▸ **ACTIVITY**:
Where an entry holds an image, leave the image out; otherwise reproduce the entry exactly.

▸ **INPUT MATERIAL**:
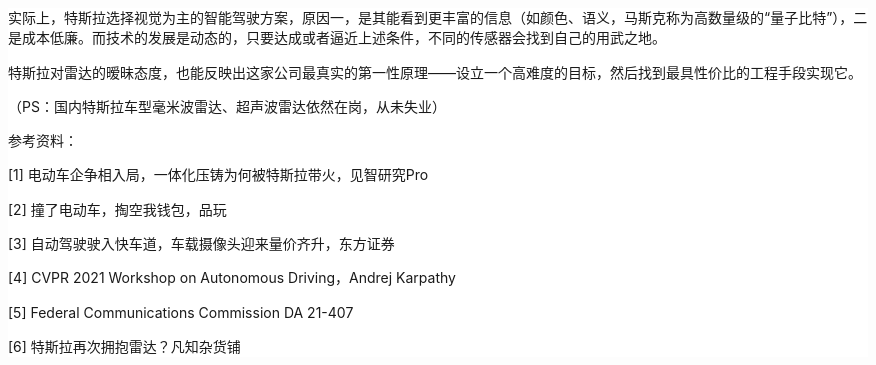 实际上，特斯拉选择视觉为主的智能驾驶方案，原因一，是其能看到更丰富的信息（如颜色、语义，马斯克称为高数量级的“量子比特”），二是成本低廉。而技术的发展是动态的，只要达成或者逼近上述条件，不同的传感器会找到自己的用武之地。

特斯拉对雷达的暧昧态度，也能反映出这家公司最真实的第一性原理——设立一个高难度的目标，然后找到最具性价比的工程手段实现它。

（PS：国内特斯拉车型毫米波雷达、超声波雷达依然在岗，从未失业）

参考资料：

\[1\] 电动车企争相入局，一体化压铸为何被特斯拉带火，见智研究Pro

\[2\] 撞了电动车，掏空我钱包，品玩

\[3\] 自动驾驶驶入快车道，车载摄像头迎来量价齐升，东方证券

\[4\] CVPR 2021 Workshop on Autonomous Driving，Andrej Karpathy

\[5\] Federal Communications Commission DA 21-407

\[6\] 特斯拉再次拥抱雷达？凡知杂货铺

▸ **ANSWER SECTION**:
 实际上，特斯拉选择视觉为主的智能驾驶方案，原因一，是其能看到更丰富的信息（如颜色、语义，马斯克称为高数量级的“量子比特”），二是成本低廉。而技术的发展是动态的，只要达成或者逼近上述条件，不同的传感器会找到自己的用武之地。

特斯拉对雷达的暧昧态度，也能反映出这家公司最真实的第一性原理——设立一个高难度的目标，然后找到最具性价比的工程手段实现它。

（PS：国内特斯拉车型毫米波雷达、超声波雷达依然在岗，从未失业）

参考资料：

\[1\] 电动车企争相入局，一体化压铸为何被特斯拉带火，见智研究Pro

\[2\] 撞了电动车，掏空我钱包，品玩

\[3\] 自动驾驶驶入快车道，车载摄像头迎来量价齐升，东方证券

\[4\] CVPR 2021 Workshop on Autonomous Driving，Andrej Karpathy

\[5\] Federal Communications Commission DA 21-407

\[6\] 特斯拉再次拥抱雷达？凡知杂货铺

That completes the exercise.